As previously announced, on December 21, 2020, NantKwest, Inc., a Delaware corporation (NantKwest), ImmunityBio, Inc., a Delaware corporation
(ImmunityBio), and Nectarine Merger Sub, Inc., a Delaware corporation and a wholly owned subsidiary of NantKwest (Merger Sub), entered into an Agreement and Plan of Merger (the Merger Agreement), providing for,
under the terms and subject to the conditions contained therein, the merger of Merger Sub with and into ImmunityBio (the Merger), with ImmunityBio surviving the Merger as a direct wholly owned subsidiary of NantKwest. On
February 24, 2021, ImmunityBio issued a press release announcing the appointment of John Brennan and Wesley Clark as directors of ImmunityBio, effective immediately. A copy of the press release is attached as Exhibit 99.1 hereto and is
incorporated herein by reference.
Forward Looking Statements
This communication contains forward-looking statements relating to the proposed transaction involving NantKwest and ImmunityBio, including statements as to the
expected timing, completion and effects of the proposed transaction. Statements in this communication that are not statements of historical fact are considered forward-looking statements within the meaning of Section 27A of the Securities Act
of 1933, as amended (the Securities Act), and Section 21E of the Securities Exchange Act of 1934, as amended (the Exchange Act), which are usually identified by the use of words such as anticipates,
believes, continues, could, estimates, expects, intends, may, plans, potential, predicts, projects,
seeks, should, will, and variations of such words or similar expressions. These forward-looking statements are neither forecasts, promises nor guarantees, and are based on the current beliefs of NantKwests
management and ImmunityBios management as well as assumptions made by and information currently available to NantKwest and ImmunityBio.

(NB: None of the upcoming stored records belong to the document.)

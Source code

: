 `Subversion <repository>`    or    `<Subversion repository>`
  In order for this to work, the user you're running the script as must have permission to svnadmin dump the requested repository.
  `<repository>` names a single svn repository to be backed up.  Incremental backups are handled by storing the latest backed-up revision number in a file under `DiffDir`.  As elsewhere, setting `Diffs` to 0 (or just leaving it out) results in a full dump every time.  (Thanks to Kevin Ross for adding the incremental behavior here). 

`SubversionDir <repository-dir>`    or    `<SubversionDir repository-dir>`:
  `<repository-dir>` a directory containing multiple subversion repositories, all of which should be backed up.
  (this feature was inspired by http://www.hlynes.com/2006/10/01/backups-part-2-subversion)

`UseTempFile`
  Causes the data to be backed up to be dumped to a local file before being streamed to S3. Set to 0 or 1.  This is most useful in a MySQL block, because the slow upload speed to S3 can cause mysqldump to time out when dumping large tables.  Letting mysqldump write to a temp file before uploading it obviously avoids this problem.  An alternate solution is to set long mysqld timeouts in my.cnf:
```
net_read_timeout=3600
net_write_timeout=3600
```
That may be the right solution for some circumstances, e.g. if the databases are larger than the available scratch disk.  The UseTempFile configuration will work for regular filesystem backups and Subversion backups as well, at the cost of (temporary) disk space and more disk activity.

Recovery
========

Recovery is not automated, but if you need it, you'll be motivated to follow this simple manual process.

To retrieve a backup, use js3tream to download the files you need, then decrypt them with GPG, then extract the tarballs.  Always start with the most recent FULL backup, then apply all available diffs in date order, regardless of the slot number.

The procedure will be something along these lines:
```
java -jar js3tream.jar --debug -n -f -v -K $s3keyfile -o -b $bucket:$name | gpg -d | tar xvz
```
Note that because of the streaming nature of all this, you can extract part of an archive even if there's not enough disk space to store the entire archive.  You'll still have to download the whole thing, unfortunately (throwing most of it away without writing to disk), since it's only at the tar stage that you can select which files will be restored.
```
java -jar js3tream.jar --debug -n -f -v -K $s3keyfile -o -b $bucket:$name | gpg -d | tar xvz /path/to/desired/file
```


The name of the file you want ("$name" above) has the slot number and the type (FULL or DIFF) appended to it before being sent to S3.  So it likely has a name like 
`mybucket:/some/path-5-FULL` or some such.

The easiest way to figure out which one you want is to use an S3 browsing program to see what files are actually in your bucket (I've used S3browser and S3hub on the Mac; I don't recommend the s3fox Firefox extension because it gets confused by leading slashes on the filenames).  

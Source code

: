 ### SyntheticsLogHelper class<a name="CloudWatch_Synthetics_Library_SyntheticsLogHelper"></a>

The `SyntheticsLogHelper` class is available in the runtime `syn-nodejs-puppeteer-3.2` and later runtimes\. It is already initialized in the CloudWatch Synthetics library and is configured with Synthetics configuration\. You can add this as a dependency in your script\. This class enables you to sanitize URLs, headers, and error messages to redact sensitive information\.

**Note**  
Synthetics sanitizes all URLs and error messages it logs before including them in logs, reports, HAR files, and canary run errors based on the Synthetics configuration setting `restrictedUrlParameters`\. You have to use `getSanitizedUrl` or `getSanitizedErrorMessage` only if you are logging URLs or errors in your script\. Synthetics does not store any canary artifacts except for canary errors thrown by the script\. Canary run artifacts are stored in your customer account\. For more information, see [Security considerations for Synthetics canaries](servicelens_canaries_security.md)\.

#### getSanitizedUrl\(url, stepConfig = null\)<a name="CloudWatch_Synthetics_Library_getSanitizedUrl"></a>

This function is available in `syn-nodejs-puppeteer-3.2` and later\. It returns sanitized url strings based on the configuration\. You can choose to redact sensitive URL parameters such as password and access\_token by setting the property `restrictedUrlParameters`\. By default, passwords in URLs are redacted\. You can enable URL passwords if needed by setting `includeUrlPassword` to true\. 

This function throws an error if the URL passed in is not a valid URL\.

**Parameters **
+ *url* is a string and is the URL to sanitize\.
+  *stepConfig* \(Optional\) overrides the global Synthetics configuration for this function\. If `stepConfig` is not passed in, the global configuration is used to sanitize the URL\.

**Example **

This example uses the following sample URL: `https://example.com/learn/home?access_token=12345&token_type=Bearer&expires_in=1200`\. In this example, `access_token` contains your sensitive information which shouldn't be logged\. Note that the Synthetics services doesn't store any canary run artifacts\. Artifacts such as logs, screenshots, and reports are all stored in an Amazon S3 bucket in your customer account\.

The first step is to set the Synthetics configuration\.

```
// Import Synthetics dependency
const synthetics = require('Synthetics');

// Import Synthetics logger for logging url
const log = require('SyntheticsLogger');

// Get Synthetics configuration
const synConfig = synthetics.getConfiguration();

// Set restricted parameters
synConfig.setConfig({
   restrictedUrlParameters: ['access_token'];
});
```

Such statements reflect the current views of NantKwest and ImmunityBio with respect to future events and
are subject to known and unknown risks, including business, regulatory, economic and competitive risks, uncertainties, contingencies and assumptions about NantKwest and ImmunityBio, including, without limitation, (i) inability to complete the
proposed transaction because, among other reasons, conditions to the closing of the proposed transaction may not be satisfied or waived, (ii) uncertainty as to the timing of completion of the proposed transaction, (iii) potential adverse
effects or changes to relationships with employees, suppliers or other parties resulting from the announcement or completion of the proposed transaction, (iv) the outcome of any legal proceedings that may be instituted against the parties and
others related to the potential transaction between NantKwest and ImmunityBio, (v) possible disruptions from the proposed transaction that could harm NantKwests or ImmunityBios respective business, including current plans and
operations, (vi) unexpected costs, charges or expenses resulting from the proposed transaction, (vii) uncertainty of the expected financial performance of the combined company following completion of the proposed transaction, including the
possibility that the expected synergies and value creation from the proposed transaction will not be realized or will not be realized within the expected time period, (viii) the ability of each of NantKwest or ImmunityBio to continue its
planned preclinical and clinical development of its respective development programs, and the timing and success of any such continued preclinical and clinical development and planned regulatory submissions, (ix) inability to retain and hire key
personnel, and (x) the unknown future impact of the COVID-19 pandemic delay on certain clinical trial milestones and/or NantKwests or ImmunityBios operations or operating expenses. More
details about these and other risks that may impact NantKwests business are described under the heading Risk Factors in NantKwests most recent Quarterly Report on Form 10-Q and Annual
Report on Form 10-K filed with the U.S. Securities and Exchange Commission (SEC) and in subsequent filings made by NantKwest with the SEC, which are available on the SECs website at
www.sec.gov. NantKwest and ImmunityBio caution you not to place undue reliance on any forward-looking statements, which speak only as of the date hereof. NantKwest and ImmunityBio do not undertake any duty to update any forward-looking statement or
other information in this communication, except to the extent required by law.
No Offer or Solicitation
This communication is not intended to and does not constitute an offer to sell or the solicitation of an offer to buy, sell or solicit any securities or any
proxy, vote or approval in any jurisdiction pursuant to or in connection with the proposed transaction or otherwise, nor shall there be any sale of securities in any jurisdiction in which such offer, solicitation or sale would be unlawful prior to
registration or qualification under the securities laws of any such jurisdiction. No offer of securities shall be deemed to be made except by means of a prospectus meeting the requirements of Section 10 of the Securities Act.